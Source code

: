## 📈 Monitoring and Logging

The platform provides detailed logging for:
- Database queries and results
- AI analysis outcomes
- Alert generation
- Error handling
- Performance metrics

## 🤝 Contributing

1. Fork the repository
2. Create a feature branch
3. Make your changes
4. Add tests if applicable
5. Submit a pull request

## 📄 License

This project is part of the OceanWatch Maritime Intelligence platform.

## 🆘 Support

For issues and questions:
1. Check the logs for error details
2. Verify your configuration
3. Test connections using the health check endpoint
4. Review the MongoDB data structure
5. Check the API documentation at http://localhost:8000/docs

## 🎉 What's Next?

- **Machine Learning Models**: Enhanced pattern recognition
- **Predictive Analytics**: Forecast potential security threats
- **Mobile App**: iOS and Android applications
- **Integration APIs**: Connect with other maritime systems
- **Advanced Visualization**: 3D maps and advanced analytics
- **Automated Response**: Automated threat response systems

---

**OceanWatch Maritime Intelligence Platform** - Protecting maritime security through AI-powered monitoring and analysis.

====

● **Exercise description**
Reproduce every line of the material above that has the string "OceanWatch".

● **Solved exercise**
This project is part of the OceanWatch Maritime Intelligence platform.
**OceanWatch Maritime Intelligence Platform** - Protecting maritime security through AI-powered monitoring and analysis.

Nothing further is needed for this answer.